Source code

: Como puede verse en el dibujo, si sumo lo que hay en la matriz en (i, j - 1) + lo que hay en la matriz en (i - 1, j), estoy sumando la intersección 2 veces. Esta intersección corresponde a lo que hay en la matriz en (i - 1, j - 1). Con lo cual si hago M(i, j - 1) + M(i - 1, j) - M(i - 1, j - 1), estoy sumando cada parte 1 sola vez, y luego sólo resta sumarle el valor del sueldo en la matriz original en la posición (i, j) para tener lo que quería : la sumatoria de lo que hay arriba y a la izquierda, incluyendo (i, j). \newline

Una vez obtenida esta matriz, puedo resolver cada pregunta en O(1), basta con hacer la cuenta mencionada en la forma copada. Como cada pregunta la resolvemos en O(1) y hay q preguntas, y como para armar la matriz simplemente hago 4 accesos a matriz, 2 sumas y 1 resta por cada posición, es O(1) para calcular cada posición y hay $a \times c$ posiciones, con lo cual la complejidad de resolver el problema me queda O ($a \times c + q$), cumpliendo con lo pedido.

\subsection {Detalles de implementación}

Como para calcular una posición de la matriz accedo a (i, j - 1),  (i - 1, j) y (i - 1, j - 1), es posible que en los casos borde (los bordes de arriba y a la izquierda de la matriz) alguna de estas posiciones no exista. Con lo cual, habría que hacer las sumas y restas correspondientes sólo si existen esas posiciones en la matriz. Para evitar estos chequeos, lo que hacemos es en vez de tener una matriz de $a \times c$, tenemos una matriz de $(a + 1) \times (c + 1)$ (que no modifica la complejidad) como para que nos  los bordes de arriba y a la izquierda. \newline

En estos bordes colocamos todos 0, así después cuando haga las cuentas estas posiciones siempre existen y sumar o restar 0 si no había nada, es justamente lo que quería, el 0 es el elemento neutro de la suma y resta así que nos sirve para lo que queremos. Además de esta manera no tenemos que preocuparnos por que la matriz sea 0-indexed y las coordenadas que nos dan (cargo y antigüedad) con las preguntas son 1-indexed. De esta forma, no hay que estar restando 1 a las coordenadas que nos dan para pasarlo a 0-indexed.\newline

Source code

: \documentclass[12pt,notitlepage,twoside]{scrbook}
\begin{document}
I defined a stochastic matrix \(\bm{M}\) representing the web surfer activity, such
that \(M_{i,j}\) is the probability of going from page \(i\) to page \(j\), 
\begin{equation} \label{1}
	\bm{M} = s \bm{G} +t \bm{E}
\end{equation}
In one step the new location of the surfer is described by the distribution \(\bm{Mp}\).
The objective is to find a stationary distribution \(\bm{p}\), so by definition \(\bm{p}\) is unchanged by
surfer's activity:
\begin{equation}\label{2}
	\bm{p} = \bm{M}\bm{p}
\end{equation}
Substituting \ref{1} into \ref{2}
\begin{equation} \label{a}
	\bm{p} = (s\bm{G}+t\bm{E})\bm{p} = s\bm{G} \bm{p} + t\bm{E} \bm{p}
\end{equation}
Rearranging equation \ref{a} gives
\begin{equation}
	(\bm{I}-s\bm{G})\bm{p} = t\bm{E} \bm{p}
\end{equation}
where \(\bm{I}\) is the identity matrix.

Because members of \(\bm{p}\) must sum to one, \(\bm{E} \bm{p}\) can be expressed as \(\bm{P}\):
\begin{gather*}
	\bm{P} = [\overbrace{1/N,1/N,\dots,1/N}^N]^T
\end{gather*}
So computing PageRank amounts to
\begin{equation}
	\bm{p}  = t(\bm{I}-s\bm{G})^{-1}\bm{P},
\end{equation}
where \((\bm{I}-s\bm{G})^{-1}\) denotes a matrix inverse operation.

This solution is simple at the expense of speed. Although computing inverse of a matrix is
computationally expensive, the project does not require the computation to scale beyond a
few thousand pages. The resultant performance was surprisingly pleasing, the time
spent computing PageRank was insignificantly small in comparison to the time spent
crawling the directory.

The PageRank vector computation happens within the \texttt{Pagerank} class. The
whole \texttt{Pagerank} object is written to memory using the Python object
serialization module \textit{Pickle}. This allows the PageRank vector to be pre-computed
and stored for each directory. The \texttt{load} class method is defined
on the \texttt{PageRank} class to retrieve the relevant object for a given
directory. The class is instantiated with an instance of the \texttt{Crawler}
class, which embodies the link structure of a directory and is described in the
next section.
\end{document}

TASK PROMPT
The full listing is to be written out again, exactly as shown.

WRITTEN SOLUTION
Source code

: Como puede verse en el dibujo, si sumo lo que hay en la matriz en (i, j - 1) + lo que hay en la matriz en (i - 1, j), estoy sumando la intersección 2 veces. Esta intersección corresponde a lo que hay en la matriz en (i - 1, j - 1). Con lo cual si hago M(i, j - 1) + M(i - 1, j) - M(i - 1, j - 1), estoy sumando cada parte 1 sola vez, y luego sólo resta sumarle el valor del sueldo en la matriz original en la posición (i, j) para tener lo que quería : la sumatoria de lo que hay arriba y a la izquierda, incluyendo (i, j). \newline

Una vez obtenida esta matriz, puedo resolver cada pregunta en O(1), basta con hacer la cuenta mencionada en la forma copada. Como cada pregunta la resolvemos en O(1) y hay q preguntas, y como para armar la matriz simplemente hago 4 accesos a matriz, 2 sumas y 1 resta por cada posición, es O(1) para calcular cada posición y hay $a \times c$ posiciones, con lo cual la complejidad de resolver el problema me queda O ($a \times c + q$), cumpliendo con lo pedido.

\subsection {Detalles de implementación}

Como para calcular una posición de la matriz accedo a (i, j - 1),  (i - 1, j) y (i - 1, j - 1), es posible que en los casos borde (los bordes de arriba y a la izquierda de la matriz) alguna de estas posiciones no exista. Con lo cual, habría que hacer las sumas y restas correspondientes sólo si existen esas posiciones en la matriz. Para evitar estos chequeos, lo que hacemos es en vez de tener una matriz de $a \times c$, tenemos una matriz de $(a + 1) \times (c + 1)$ (que no modifica la complejidad) como para que nos  los bordes de arriba y a la izquierda. \newline

En estos bordes colocamos todos 0, así después cuando haga las cuentas estas posiciones siempre existen y sumar o restar 0 si no había nada, es justamente lo que quería, el 0 es el elemento neutro de la suma y resta así que nos sirve para lo que queremos. Además de esta manera no tenemos que preocuparnos por que la matriz sea 0-indexed y las coordenadas que nos dan (cargo y antigüedad) con las preguntas son 1-indexed. De esta forma, no hay que estar restando 1 a las coordenadas que nos dan para pasarlo a 0-indexed.\newline

Source code

: \documentclass[12pt,notitlepage,twoside]{scrbook}
\begin{document}
I defined a stochastic matrix \(\bm{M}\) representing the web surfer activity, such
that \(M_{i,j}\) is the probability of going from page \(i\) to page \(j\), 
\begin{equation} \label{1}
	\bm{M} = s \bm{G} +t \bm{E}
\end{equation}
In one step the new location of the surfer is described by the distribution \(\bm{Mp}\).
The objective is to find a stationary distribution \(\bm{p}\), so by definition \(\bm{p}\) is unchanged by
surfer's activity:
\begin{equation}\label{2}
	\bm{p} = \bm{M}\bm{p}
\end{equation}
Substituting \ref{1} into \ref{2}
\begin{equation} \label{a}
	\bm{p} = (s\bm{G}+t\bm{E})\bm{p} = s\bm{G} \bm{p} + t\bm{E} \bm{p}
\end{equation}
Rearranging equation \ref{a} gives
\begin{equation}
	(\bm{I}-s\bm{G})\bm{p} = t\bm{E} \bm{p}
\end{equation}
where \(\bm{I}\) is the identity matrix.

Because members of \(\bm{p}\) must sum to one, \(\bm{E} \bm{p}\) can be expressed as \(\bm{P}\):
\begin{gather*}
	\bm{P} = [\overbrace{1/N,1/N,\dots,1/N}^N]^T
\end{gather*}
So computing PageRank amounts to
\begin{equation}
	\bm{p}  = t(\bm{I}-s\bm{G})^{-1}\bm{P},
\end{equation}
where \((\bm{I}-s\bm{G})^{-1}\) denotes a matrix inverse operation.

This solution is simple at the expense of speed. Although computing inverse of a matrix is
computationally expensive, the project does not require the computation to scale beyond a
few thousand pages. The resultant performance was surprisingly pleasing, the time
spent computing PageRank was insignificantly small in comparison to the time spent
crawling the directory.

The PageRank vector computation happens within the \texttt{Pagerank} class. The
whole \texttt{Pagerank} object is written to memory using the Python object
serialization module \textit{Pickle}. This allows the PageRank vector to be pre-computed
and stored for each directory. The \texttt{load} class method is defined
on the \texttt{PageRank} class to retrieve the relevant object for a given
directory. The class is instantiated with an instance of the \texttt{Crawler}
class, which embodies the link structure of a directory and is described in the
next section.
\end{document}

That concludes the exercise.